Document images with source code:
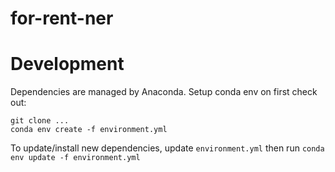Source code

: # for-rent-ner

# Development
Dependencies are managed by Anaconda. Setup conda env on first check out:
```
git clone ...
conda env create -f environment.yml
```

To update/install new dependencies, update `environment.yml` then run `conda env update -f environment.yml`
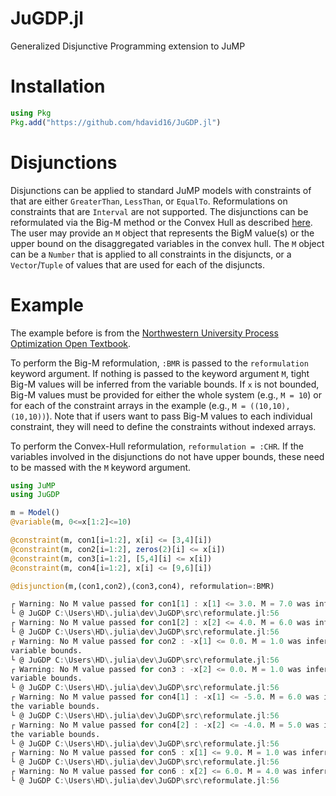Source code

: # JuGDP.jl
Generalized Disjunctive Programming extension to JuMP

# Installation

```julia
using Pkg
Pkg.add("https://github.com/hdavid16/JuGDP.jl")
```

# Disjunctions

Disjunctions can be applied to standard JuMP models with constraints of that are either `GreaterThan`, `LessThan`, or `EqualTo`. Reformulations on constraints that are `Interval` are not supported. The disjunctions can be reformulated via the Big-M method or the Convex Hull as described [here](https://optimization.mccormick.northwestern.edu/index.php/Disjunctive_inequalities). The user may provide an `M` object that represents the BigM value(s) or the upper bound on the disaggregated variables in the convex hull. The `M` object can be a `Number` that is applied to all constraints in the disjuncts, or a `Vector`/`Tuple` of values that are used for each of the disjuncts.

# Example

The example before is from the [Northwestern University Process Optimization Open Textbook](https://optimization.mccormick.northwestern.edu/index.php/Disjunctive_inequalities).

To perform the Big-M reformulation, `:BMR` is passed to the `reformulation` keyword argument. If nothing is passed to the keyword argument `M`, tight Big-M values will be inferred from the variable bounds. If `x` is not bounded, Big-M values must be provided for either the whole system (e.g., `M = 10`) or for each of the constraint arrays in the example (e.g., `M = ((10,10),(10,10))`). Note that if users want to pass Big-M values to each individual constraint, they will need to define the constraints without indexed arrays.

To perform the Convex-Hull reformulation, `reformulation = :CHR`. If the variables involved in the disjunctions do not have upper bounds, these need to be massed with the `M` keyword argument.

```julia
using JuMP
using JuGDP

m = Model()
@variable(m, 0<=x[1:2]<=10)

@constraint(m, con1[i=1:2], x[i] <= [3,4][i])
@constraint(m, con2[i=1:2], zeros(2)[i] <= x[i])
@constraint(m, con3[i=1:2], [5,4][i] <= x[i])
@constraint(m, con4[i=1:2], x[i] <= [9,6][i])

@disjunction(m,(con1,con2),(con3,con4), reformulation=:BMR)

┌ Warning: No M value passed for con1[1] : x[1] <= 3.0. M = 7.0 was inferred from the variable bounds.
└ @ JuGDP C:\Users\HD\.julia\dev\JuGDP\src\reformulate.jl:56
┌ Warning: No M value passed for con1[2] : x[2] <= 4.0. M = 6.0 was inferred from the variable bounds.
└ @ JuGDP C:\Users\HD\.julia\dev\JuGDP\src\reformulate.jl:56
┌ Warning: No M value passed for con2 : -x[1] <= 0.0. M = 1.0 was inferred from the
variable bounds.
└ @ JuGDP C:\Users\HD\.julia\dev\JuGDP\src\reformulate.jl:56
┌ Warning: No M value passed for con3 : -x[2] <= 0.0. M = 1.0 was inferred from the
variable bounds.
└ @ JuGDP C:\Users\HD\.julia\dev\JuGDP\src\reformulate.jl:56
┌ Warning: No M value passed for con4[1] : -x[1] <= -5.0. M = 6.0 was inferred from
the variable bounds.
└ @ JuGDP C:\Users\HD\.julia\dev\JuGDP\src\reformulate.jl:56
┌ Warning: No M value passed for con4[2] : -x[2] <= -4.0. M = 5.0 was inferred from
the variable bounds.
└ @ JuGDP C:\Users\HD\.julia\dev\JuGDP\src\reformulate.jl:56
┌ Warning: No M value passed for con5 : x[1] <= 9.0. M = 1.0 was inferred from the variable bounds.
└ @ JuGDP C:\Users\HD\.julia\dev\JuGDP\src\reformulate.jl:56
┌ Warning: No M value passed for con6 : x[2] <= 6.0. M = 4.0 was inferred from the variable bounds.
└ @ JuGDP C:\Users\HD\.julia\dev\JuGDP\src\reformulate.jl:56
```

• **TASK OBJECTIVE**:
When you repeat the records, reproduce each line exactly and drop the images.

• **SOLUTION TO THIS EXERCISE**:
Source code

: # for-rent-ner

# Development
Dependencies are managed by Anaconda. Setup conda env on first check out:
```
git clone ...
conda env create -f environment.yml
```

To update/install new dependencies, update `environment.yml` then run `conda env update -f environment.yml`
Source code

: # JuGDP.jl
Generalized Disjunctive Programming extension to JuMP

# Installation

```julia
using Pkg
Pkg.add("https://github.com/hdavid16/JuGDP.jl")
```

# Disjunctions

Disjunctions can be applied to standard JuMP models with constraints of that are either `GreaterThan`, `LessThan`, or `EqualTo`. Reformulations on constraints that are `Interval` are not supported. The disjunctions can be reformulated via the Big-M method or the Convex Hull as described [here](https://optimization.mccormick.northwestern.edu/index.php/Disjunctive_inequalities). The user may provide an `M` object that represents the BigM value(s) or the upper bound on the disaggregated variables in the convex hull. The `M` object can be a `Number` that is applied to all constraints in the disjuncts, or a `Vector`/`Tuple` of values that are used for each of the disjuncts.

# Example

The example before is from the [Northwestern University Process Optimization Open Textbook](https://optimization.mccormick.northwestern.edu/index.php/Disjunctive_inequalities).

To perform the Big-M reformulation, `:BMR` is passed to the `reformulation` keyword argument. If nothing is passed to the keyword argument `M`, tight Big-M values will be inferred from the variable bounds. If `x` is not bounded, Big-M values must be provided for either the whole system (e.g., `M = 10`) or for each of the constraint arrays in the example (e.g., `M = ((10,10),(10,10))`). Note that if users want to pass Big-M values to each individual constraint, they will need to define the constraints without indexed arrays.

To perform the Convex-Hull reformulation, `reformulation = :CHR`. If the variables involved in the disjunctions do not have upper bounds, these need to be massed with the `M` keyword argument.

```julia
using JuMP
using JuGDP

m = Model()
@variable(m, 0<=x[1:2]<=10)

@constraint(m, con1[i=1:2], x[i] <= [3,4][i])
@constraint(m, con2[i=1:2], zeros(2)[i] <= x[i])
@constraint(m, con3[i=1:2], [5,4][i] <= x[i])
@constraint(m, con4[i=1:2], x[i] <= [9,6][i])

@disjunction(m,(con1,con2),(con3,con4), reformulation=:BMR)

┌ Warning: No M value passed for con1[1] : x[1] <= 3.0. M = 7.0 was inferred from the variable bounds.
└ @ JuGDP C:\Users\HD\.julia\dev\JuGDP\src\reformulate.jl:56
┌ Warning: No M value passed for con1[2] : x[2] <= 4.0. M = 6.0 was inferred from the variable bounds.
└ @ JuGDP C:\Users\HD\.julia\dev\JuGDP\src\reformulate.jl:56
┌ Warning: No M value passed for con2 : -x[1] <= 0.0. M = 1.0 was inferred from the
variable bounds.
└ @ JuGDP C:\Users\HD\.julia\dev\JuGDP\src\reformulate.jl:56
┌ Warning: No M value passed for con3 : -x[2] <= 0.0. M = 1.0 was inferred from the
variable bounds.
└ @ JuGDP C:\Users\HD\.julia\dev\JuGDP\src\reformulate.jl:56
┌ Warning: No M value passed for con4[1] : -x[1] <= -5.0. M = 6.0 was inferred from
the variable bounds.
└ @ JuGDP C:\Users\HD\.julia\dev\JuGDP\src\reformulate.jl:56
┌ Warning: No M value passed for con4[2] : -x[2] <= -4.0. M = 5.0 was inferred from
the variable bounds.
└ @ JuGDP C:\Users\HD\.julia\dev\JuGDP\src\reformulate.jl:56
┌ Warning: No M value passed for con5 : x[1] <= 9.0. M = 1.0 was inferred from the variable bounds.
└ @ JuGDP C:\Users\HD\.julia\dev\JuGDP\src\reformulate.jl:56
┌ Warning: No M value passed for con6 : x[2] <= 6.0. M = 4.0 was inferred from the variable bounds.
└ @ JuGDP C:\Users\HD\.julia\dev\JuGDP\src\reformulate.jl:56
```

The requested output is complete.